12.29.2008

Wait-Time

As a middle school teacher, I asked questions—lots of them—to keep my students engaged. It’s a tougher task than it sounds; you’re never quite sure what your hormone-charged students will say—or if they will say anything at all. One valuable trick I learned to make sure my pseudo-Socratic method worked was called “wait-time.” I would ask a question, and then—the impossible—I’d wait. I’d stand there, watching an ocean of blank or unreadable faces, letting a heavy silence flood the room, anticipating a wave of potentially wrong answers as seconds drip by one slow drop at a time: Did they understand my question? Are they following along? Am I teaching the best that I can? Am I a travesty? Is this lesson a tragedy? Panic! At the Classroom.

Miraculously, at the end of the pause-that-would-last-forever (or ten Mississippi seconds, at the most), the Red Sea would part and reveal a hand in the air. If I was lucky, there might be two. And if I was doing my job, the student I would call on would be close to a right answer. Wait-time allowed my pupils to think and debate about possible responses while I recollected my thoughts about how to follow-up and lead the class. Ta-da: the fruits and labors of sitting—or standing—at the edge-of-your-seat without saying anything at all.

In the dating game, I’ve found a similar phenomenon: the wait-time between your date and your call, between your call and his call, between dates and dates later, between dates and nights and the bent knee proposal to forever. How long is too long? Or, perhaps more appropriately for an antsy and impatient guy like me who operates on five-year and ten-year plans, how soon is too soon?

You’d think it’d be easier when you don’t have thirty middle schoolers staring back at you. You’d think that because you’re an adult and you’re dealing with an adult, that these waiting periods would be less of a strategy and more a consequence of the busy bee lives we lead.
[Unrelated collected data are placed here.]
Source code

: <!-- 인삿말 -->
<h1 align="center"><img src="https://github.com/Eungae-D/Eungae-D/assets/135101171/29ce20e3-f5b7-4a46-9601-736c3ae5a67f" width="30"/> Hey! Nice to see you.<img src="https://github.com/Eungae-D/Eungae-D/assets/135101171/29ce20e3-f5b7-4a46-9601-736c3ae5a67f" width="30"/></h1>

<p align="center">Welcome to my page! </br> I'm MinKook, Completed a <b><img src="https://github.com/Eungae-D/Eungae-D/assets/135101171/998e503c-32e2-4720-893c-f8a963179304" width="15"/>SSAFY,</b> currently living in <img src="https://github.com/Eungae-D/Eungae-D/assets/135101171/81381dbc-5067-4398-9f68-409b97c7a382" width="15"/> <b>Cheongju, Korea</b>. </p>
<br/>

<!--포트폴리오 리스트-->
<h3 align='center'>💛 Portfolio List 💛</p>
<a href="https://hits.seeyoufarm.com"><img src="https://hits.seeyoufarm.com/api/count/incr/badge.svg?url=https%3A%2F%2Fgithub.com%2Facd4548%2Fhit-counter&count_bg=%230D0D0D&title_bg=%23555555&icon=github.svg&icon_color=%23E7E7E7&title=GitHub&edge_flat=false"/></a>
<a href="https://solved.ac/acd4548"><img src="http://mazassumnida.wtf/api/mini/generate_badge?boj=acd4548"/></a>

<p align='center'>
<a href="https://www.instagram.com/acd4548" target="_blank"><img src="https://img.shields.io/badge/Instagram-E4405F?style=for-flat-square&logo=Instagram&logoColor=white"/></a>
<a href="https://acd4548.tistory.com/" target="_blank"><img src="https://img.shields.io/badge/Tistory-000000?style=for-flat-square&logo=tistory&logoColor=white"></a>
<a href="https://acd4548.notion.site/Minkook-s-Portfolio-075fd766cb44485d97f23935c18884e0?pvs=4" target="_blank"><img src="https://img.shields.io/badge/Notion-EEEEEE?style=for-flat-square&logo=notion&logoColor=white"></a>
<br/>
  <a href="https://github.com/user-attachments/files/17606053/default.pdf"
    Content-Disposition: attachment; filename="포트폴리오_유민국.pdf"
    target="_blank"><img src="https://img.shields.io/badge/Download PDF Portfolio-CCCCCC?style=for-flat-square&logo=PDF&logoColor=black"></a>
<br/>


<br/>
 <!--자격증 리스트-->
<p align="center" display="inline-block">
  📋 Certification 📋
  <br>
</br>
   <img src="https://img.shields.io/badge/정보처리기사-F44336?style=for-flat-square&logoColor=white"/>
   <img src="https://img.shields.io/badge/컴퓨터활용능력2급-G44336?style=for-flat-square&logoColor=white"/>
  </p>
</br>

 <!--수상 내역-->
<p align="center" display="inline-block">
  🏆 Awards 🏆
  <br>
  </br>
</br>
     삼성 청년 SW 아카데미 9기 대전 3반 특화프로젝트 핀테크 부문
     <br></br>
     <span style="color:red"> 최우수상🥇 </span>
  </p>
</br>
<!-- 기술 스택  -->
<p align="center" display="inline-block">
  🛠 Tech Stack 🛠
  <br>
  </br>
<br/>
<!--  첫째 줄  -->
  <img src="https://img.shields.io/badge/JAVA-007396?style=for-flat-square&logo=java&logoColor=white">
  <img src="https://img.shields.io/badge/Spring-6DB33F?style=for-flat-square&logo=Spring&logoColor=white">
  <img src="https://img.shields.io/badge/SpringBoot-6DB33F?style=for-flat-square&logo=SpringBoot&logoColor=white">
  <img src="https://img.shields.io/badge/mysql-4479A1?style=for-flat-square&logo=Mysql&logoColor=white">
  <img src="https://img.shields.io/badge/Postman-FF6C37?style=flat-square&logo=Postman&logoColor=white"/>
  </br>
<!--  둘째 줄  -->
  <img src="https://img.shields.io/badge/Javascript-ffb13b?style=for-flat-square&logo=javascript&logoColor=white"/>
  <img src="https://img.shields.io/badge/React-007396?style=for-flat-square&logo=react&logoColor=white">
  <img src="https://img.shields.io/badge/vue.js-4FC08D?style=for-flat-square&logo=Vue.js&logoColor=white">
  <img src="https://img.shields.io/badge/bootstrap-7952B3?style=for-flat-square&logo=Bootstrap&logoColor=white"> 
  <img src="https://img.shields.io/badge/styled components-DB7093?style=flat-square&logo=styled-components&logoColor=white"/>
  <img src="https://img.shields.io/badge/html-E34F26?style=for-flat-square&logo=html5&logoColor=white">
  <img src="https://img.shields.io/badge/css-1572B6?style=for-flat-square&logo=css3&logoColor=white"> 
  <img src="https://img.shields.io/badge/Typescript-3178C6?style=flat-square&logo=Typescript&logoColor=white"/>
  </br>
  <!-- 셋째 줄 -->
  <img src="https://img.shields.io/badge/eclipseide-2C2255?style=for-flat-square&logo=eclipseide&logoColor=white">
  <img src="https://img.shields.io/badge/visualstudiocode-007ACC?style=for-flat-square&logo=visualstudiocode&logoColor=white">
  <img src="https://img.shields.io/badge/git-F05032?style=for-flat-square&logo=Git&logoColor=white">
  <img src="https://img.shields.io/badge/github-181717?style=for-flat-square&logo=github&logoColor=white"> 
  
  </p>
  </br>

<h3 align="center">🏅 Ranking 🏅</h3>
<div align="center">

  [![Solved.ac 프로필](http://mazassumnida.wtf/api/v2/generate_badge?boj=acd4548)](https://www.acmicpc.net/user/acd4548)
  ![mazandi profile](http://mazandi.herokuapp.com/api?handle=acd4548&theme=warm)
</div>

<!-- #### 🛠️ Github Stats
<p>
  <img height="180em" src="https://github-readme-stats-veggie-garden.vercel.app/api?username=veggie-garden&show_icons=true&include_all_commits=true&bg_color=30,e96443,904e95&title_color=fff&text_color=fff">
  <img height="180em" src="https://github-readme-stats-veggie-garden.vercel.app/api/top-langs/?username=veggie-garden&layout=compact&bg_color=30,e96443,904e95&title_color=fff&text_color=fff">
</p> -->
False. In dating, wait-time is a wait-game. It’s not fun, but it’s the rule; it’s a political move to be taken despite everything we say about love. That stuff about listening to your heart and then acting on it? Bullshit. If I listened to my heart, time would not be in the way of me and the people I want to date. My mind would draw unswervingly straight lines from thought A (“Wow, I really enjoyed hanging out with that guy”) to thought B (“I should ask him out again”) instead of tweedling over to paranoia-laden distractions like thought A.2 (“The ball’s in his court, so I’ll wait for his call”) or thought A.83765 (“I shouldn’t seem too excited, so I’ll wait exactly 48 hours”).

The wait-game is torture. Instead of doing what wait-time does in the classroom—giving students and teachers time to collect their thoughts into articulate arguments—all that the wait-game does is allow the butterflies in your stomach to multiply. Is it fair that they get to reproduce while you sit by your phone waiting for the chance to reproduce?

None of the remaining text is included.